É perfeitamente compreensível que os “guardiões” das entidades visadas embarquem-se em estratégias (por vezes maquiavélicas) de autodefesa no sentido de se distanciar, ou de se “limpar” de qualquer alegação ou da perceção depreciativa da corrupção a que poderão estar associados. Embora não se deva confundir a “perceção” com o “facto consumado”, o certo é que ela não se forma do nada, ou de um vazio. A “perceção”, negativa neste caso, enquanto sentimento do povo, é um indicador de que “alguma coisa não vai bem”. Por isso, quem governa não deve descartá-la e nem desprezá-la pura e simplesmente. Os visados podem até concordar ou discordar de que estão a envolver-se em atos de corrupção, ou que estão a ficar cada vez “mais” ou “menos” corruptos, mas isso não mudará em nada a “perceção” e o “sentimento” do povo, que se formam na vivência do quotidiano e das práticas institucionais observadas no dia a dia desta terra.

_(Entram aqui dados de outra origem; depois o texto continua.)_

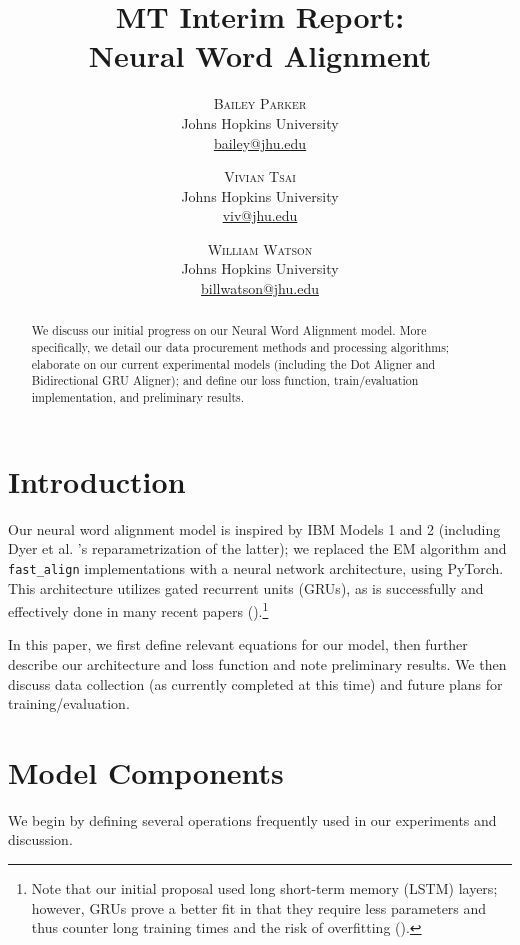 \documentclass[twoside,twocolumn]{article}
\title{MT Interim Report: \\ Neural Word Alignment}
\author{%
\textsc{Bailey Parker} \\[1ex]
\normalsize Johns Hopkins University \\
\normalsize \href{mailto:bailey@jhu.edu}{bailey@jhu.edu}
 \and
 \textsc{Vivian Tsai} \\[1ex]
\normalsize Johns Hopkins University \\
\normalsize \href{mailto:viv@jhu.edu}{viv@jhu.edu}
 \and
  \textsc{William Watson} \\[1ex]
\normalsize Johns Hopkins University \\
\normalsize \href{mailto:billwatson@jhu.edu}{billwatson@jhu.edu}
}
\date{}
\begin{document}
\maketitle




\begin{abstract}
We discuss our initial progress on our Neural Word Alignment model. More
specifically, we detail our data procurement methods and processing algorithms;
elaborate on our current experimental models (including the Dot Aligner and
Bidirectional GRU Aligner); and define our loss function, train/evaluation
implementation, and preliminary results.
\end{abstract}

\section{Introduction}
Our neural word alignment model is inspired by IBM Models 1 and 2 (including
Dyer et al. \cite{dyer2013simple}'s reparametrization of the latter); we
replaced the EM algorithm and \verb|fast_align| implementations with a neural
network architecture, using PyTorch. This architecture utilizes gated recurrent
units (GRUs), as is successfully and effectively done in many recent papers
(\cite{bahdanau2014neural}).\footnote{Note that our initial proposal used
long short-term memory (LSTM) layers; however, GRUs prove a better fit in that
they require less parameters and thus counter long training times and the risk
of overfitting (\cite{koehn2019neural}).}

In this paper, we first define relevant equations for our model, then further
describe our architecture and loss function and note preliminary results.
We then discuss data collection (as currently completed at this time) and future
plans for training/evaluation.

\section{Model Components}
We begin by defining several operations frequently used in our experiments
and discussion.
\end{document}
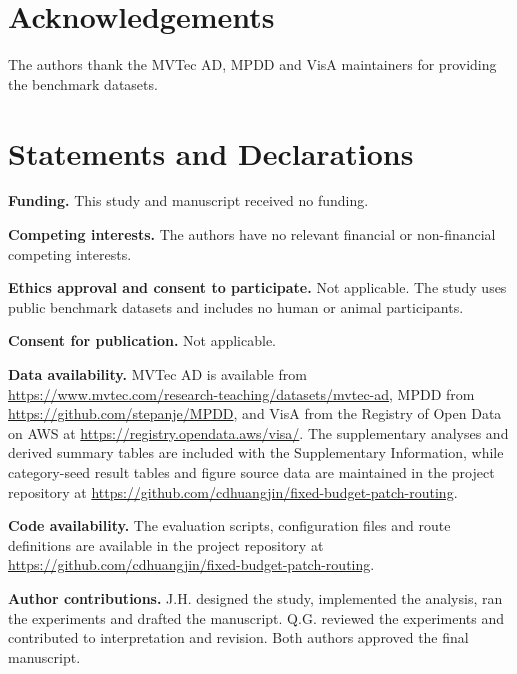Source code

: \documentclass[iicol,pdflatex,sn-basic,Numbered]{sn-jnl}
\begin{document}
\backmatter

\section*{Acknowledgements}
The authors thank the MVTec AD, MPDD and VisA maintainers for providing the benchmark datasets.

\section*{Statements and Declarations}
\textbf{Funding.} This study and manuscript received no funding.

\textbf{Competing interests.} The authors have no relevant financial or non-financial competing interests.

\textbf{Ethics approval and consent to participate.} Not applicable. The study uses public benchmark datasets and includes no human or animal participants.

\textbf{Consent for publication.} Not applicable.

\textbf{Data availability.} MVTec AD is available from \url{https://www.mvtec.com/research-teaching/datasets/mvtec-ad}, MPDD from \url{https://github.com/stepanje/MPDD}, and VisA from the Registry of Open Data on AWS at \url{https://registry.opendata.aws/visa/}. The supplementary analyses and derived summary tables are included with the Supplementary Information, while category-seed result tables and figure source data are maintained in the project repository at \url{https://github.com/cdhuangjin/fixed-budget-patch-routing}.

\textbf{Code availability.} The evaluation scripts, configuration files and route definitions are available in the project repository at \url{https://github.com/cdhuangjin/fixed-budget-patch-routing}.

\textbf{Author contributions.} J.H. designed the study, implemented the analysis, ran the experiments and drafted the manuscript. Q.G. reviewed the experiments and contributed to interpretation and revision. Both authors approved the final manuscript.


\end{document}
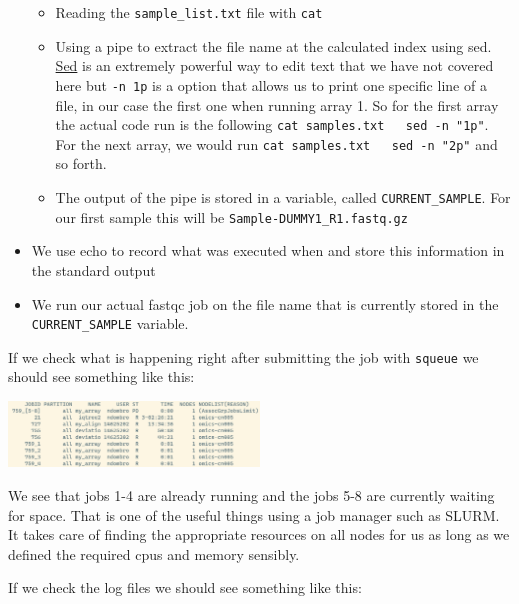 \documentclass[
  letterpaper,
  DIV=11,
  numbers=noendperiod]{scrreprt}
\providecommand{\tightlist}{%
  \setlength{\itemsep}{0pt}\setlength{\parskip}{0pt}}\usepackage{longtable,booktabs,array}
\begin{document}
\begin{tcolorbox}
\begin{itemize}
  \begin{itemize}
  \tightlist
  \item
    Reading the \texttt{sample\_list.txt} file with \texttt{cat}
  \item
    Using a pipe to extract the file name at the calculated index using
    sed.
    \href{https://scienceparkstudygroup.github.io/software_information/source/cli/cli_file_manipulation.html\#sed-manipulating-the-content-of-files}{Sed}
    is an extremely powerful way to edit text that we have not covered
    here but \texttt{-n\ 1p} is a option that allows us to print one
    specific line of a file, in our case the first one when running
    array 1. So for the first array the actual code run is the following
    \texttt{cat\ samples.txt\ \textbar{}\ \ sed\ -n\ "1p"}. For the next
    array, we would run
    \texttt{cat\ samples.txt\ \textbar{}\ \ sed\ -n\ "2p"} and so forth.
  \item
    The output of the pipe is stored in a variable, called
    \texttt{CURRENT\_SAMPLE}. For our first sample this will be
    \texttt{Sample-DUMMY1\_R1.fastq.gz}
  \end{itemize}
\item
  We use echo to record what was executed when and store this
  information in the standard output
\item
  We run our actual fastqc job on the file name that is currently stored
  in the \texttt{CURRENT\_SAMPLE} variable.
\end{itemize}

If we check what is happening right after submitting the job with
\texttt{squeue} we should see something like this:

\begin{center}
\includegraphics[width=0.5\textwidth,height=\textheight]{../img/arrays.png}
\end{center}

We see that jobs 1-4 are already running and the jobs 5-8 are currently
waiting for space. That is one of the useful things using a job manager
such as SLURM. It takes care of finding the appropriate resources on all
nodes for us as long as we defined the required cpus and memory
sensibly.

If we check the log files we should see something like this:


\end{tcolorbox}
\end{document}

O fenómeno de corrupção tem sido nos últimos dias um buzzword, ou seja, a “palavra da moda” na esfera pública Cabo-verdiana, na sequência da publicação de um estudo da Afrosondagem/Afrobarómetro, sobre o tema “Instituições, liderança e governança”, e posteriormente com a publicação do relatório “Corruption Perceptions Index” da Transparência Internacional, que coloca Cabo Verde na posição 35 no Índice de Perceção da Corrupção 2022.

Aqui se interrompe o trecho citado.